By Bram Durieux

The Modern Data Engineer Part 8: What PII Actually Is and How Ordinary Fields Become Special-Category Data

GDPR personal data reaches well beyond names and emails, and ordinary fields can combine into Article 9 special-category data. Why that combination sensitivity has to be caught at ingestion design rather than in a later legal review.

The Modern Data Engineer Part 8: What PII Actually Is and How Ordinary Fields Become Special-Category Data

The Modern Data Engineer Part 8: What PII Actually Is and How Ordinary Fields Become Special-Category Data

1. Reading the HR schema

I was working through the source schema for an HR data platform at another client, deciding what to ingest. The usual work. You go column by column, you figure out the grain, you decide what belongs in the warehouse and what stays in the source. Most of it is unremarkable. Names, employee numbers, job grades, locations, hire dates. The kind of fields you have modelled a hundred times.
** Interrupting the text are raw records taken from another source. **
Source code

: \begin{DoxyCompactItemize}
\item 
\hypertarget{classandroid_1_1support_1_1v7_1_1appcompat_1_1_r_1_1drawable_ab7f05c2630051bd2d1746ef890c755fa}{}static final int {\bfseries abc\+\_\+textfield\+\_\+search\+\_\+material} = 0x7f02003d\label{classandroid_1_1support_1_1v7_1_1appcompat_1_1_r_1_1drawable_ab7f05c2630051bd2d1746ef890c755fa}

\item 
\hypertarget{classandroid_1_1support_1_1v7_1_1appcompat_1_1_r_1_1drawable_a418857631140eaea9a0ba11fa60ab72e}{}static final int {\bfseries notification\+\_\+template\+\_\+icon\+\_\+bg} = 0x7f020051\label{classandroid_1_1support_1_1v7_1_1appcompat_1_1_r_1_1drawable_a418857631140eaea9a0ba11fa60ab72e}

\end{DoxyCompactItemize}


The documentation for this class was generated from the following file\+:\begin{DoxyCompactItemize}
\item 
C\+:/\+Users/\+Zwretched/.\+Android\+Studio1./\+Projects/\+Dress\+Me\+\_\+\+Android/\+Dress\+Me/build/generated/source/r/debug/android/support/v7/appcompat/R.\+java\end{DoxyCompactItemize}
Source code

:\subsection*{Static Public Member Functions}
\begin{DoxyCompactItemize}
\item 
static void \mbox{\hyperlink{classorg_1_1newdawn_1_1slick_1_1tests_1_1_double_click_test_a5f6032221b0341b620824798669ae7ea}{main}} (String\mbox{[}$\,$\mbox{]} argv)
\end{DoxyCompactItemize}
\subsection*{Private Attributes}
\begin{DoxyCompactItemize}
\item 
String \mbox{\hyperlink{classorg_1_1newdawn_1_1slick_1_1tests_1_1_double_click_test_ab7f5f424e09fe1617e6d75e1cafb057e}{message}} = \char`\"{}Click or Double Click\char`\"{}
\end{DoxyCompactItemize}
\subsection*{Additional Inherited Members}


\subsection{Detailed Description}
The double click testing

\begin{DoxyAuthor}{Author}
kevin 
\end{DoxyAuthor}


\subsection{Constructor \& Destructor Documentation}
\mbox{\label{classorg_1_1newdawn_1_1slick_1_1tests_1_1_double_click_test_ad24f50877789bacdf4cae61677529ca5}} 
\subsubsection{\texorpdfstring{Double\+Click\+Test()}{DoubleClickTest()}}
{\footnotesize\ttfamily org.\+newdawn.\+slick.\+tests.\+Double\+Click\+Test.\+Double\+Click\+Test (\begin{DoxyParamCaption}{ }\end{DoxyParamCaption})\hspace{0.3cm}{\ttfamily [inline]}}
Then there was a column called “partners”. On its own it looked like nothing worth a second thought. A contact person, a benefits beneficiary, an emergency contact, any number of ordinary relationships that an HR system needs to track. If you had asked me to classify it in isolation, I would have called it a contact field and moved on.

The thing is, that column shares a record with the employee’s identity, their job grade, their location, and their tenure. And once you read the partners field alongside those, the combination starts to point somewhere the field alone never does. It can reveal the employee’s sexual orientation.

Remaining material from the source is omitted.